Anthracnose is a disease characterized by distinctive limited lesions on stem, leaf, or fruit, often accompanied by dieback or blight and usually caused by fungi that produce slimy spores that ooze from small cup-shaped fruiting bodies that are visible with a hand lens. This disease has four distinct symptom stages identified as twig blight, bud blight, shoot blight, and leaf blight. Twig blight appears before leaf emergence and kills the tips of small one-year-old twigs. Infection comes initially from leaf litter and twig cankers. The second stage, bud blight, develops during bud expansion in April and early May. Shoot blight, the most frequently observed symptom, causes the sudden dying of expanding shoots and also young leaves. Leaf blight, the final stage, involves the actual infection of expanding or mature leaves. Diseased portions of the leaf involve irregular brown areas adjacent to the midrib and veins which are dotted with diseased spots. Incidence of anthracnose is directly related to the amount of spring rainfall. Shoot blight is severe if the weather for two weeks after leaf emergence is cool and moist. The disease may defoliate trees, which usually put out a new crop of leaves by late spring or summer.

Control of sycamore anthracnose under forest conditions is not economically feasible. Where the disease is prevalent, other species should be favored during thinnings. In shade and ornamental trees, pruning of infected twigs, burning of leaves, and fertilization will reduce the disease impact.

Leaf and twig symptoms.

WALNUT ANTHRACNOSE

Walnut anthracnose is a fungus disease caused by Gnomonia leptostyla. This worldwide disease attacks most species of walnut in the United States. Black walnut is most severely affected, but with favorable weather for the fungus, even less susceptible individuals may be defoliated.
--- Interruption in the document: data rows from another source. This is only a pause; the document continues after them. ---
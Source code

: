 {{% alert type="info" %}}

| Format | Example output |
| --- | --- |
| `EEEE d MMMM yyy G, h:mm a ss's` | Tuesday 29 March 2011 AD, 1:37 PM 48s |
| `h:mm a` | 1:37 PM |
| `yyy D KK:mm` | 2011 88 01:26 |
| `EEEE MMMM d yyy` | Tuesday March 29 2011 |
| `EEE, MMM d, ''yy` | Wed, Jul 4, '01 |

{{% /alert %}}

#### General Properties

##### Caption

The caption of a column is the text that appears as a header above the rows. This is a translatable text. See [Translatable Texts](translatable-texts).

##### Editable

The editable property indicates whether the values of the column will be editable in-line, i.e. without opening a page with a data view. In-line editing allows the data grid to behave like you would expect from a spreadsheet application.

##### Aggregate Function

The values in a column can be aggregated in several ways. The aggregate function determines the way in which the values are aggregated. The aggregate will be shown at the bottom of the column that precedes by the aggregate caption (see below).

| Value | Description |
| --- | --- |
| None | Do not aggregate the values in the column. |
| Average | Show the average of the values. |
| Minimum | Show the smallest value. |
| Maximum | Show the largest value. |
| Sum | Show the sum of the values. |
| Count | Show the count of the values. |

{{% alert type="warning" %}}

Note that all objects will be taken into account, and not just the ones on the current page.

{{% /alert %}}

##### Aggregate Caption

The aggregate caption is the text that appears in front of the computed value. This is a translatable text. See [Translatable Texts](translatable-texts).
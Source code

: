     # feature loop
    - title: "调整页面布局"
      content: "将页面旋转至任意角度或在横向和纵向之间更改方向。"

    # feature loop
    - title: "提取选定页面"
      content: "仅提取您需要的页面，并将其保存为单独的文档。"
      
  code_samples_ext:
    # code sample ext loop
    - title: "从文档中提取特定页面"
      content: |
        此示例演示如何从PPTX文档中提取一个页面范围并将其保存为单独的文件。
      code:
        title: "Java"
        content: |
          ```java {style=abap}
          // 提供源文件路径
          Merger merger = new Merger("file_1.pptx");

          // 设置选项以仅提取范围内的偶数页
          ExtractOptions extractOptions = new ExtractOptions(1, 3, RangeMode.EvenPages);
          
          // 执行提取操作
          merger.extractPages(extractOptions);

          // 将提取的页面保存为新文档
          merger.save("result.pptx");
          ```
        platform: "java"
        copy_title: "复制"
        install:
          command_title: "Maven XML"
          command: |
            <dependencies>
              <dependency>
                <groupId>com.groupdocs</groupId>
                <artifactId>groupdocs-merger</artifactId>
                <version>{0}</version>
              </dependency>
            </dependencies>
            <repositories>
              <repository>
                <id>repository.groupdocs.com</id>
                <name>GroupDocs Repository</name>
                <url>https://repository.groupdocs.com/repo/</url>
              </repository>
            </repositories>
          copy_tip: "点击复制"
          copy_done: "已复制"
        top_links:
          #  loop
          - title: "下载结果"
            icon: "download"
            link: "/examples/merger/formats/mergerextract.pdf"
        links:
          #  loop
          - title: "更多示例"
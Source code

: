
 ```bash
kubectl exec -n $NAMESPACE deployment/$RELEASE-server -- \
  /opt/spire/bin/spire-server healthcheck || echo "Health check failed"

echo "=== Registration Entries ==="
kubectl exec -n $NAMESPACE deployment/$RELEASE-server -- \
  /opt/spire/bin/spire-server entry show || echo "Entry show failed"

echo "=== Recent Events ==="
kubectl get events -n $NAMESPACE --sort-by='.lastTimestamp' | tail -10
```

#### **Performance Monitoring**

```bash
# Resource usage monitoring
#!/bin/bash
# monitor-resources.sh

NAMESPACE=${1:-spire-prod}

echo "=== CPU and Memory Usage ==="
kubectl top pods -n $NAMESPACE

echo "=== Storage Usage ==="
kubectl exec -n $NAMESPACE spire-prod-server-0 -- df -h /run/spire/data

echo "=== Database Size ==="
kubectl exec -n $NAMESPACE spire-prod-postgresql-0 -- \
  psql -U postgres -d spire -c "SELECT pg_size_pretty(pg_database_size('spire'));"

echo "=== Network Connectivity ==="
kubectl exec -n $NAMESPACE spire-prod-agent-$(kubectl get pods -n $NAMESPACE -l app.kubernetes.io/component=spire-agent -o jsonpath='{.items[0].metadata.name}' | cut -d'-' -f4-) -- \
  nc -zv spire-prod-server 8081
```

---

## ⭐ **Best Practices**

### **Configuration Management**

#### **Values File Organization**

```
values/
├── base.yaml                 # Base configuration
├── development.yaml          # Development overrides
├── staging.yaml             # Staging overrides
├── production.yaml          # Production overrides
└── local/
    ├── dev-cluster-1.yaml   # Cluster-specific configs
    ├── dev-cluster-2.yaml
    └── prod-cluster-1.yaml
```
Butternut, Persian walnut, and two species from California (Hinds walnut and California walnut) are all susceptible. Anthracnose has also been reported on species of walnut from most of the European countries, Argentina, Canada, and South Africa.

Wet weather greatly favors this leaf disease which may defoliate black walnuts by late July or early August. Defoliation slows growth, weakens trees, and sometimes causes mortality. Infected leaves reveal circular spots of dark brown or black. These spots often grow together, leaving large dead areas. These spots or blotches are bordered with yellow to golden tissue. While severely affected leaves fall, some “anthracnose” leaves remain on the tree. This disease also affects the growth and quality of the nuts. Nutmeats from infected trees are dark, unattractive, and shrivelled. Sunken, killed areas appear on the husks as dark circular spots smaller than those on the leaves. Infected nuts, like the leaves, may also fall from the tree. Lesions may appear on the current year’s shoots and later form dead sunken areas that are oval to irregularly circular with reddish brown margins.

As with the other anthracnose diseases, no practical control is available for forest trees. Control of walnut anthracnose on ornamentals and nut trees is partially achieved by raking and burning of old leaves.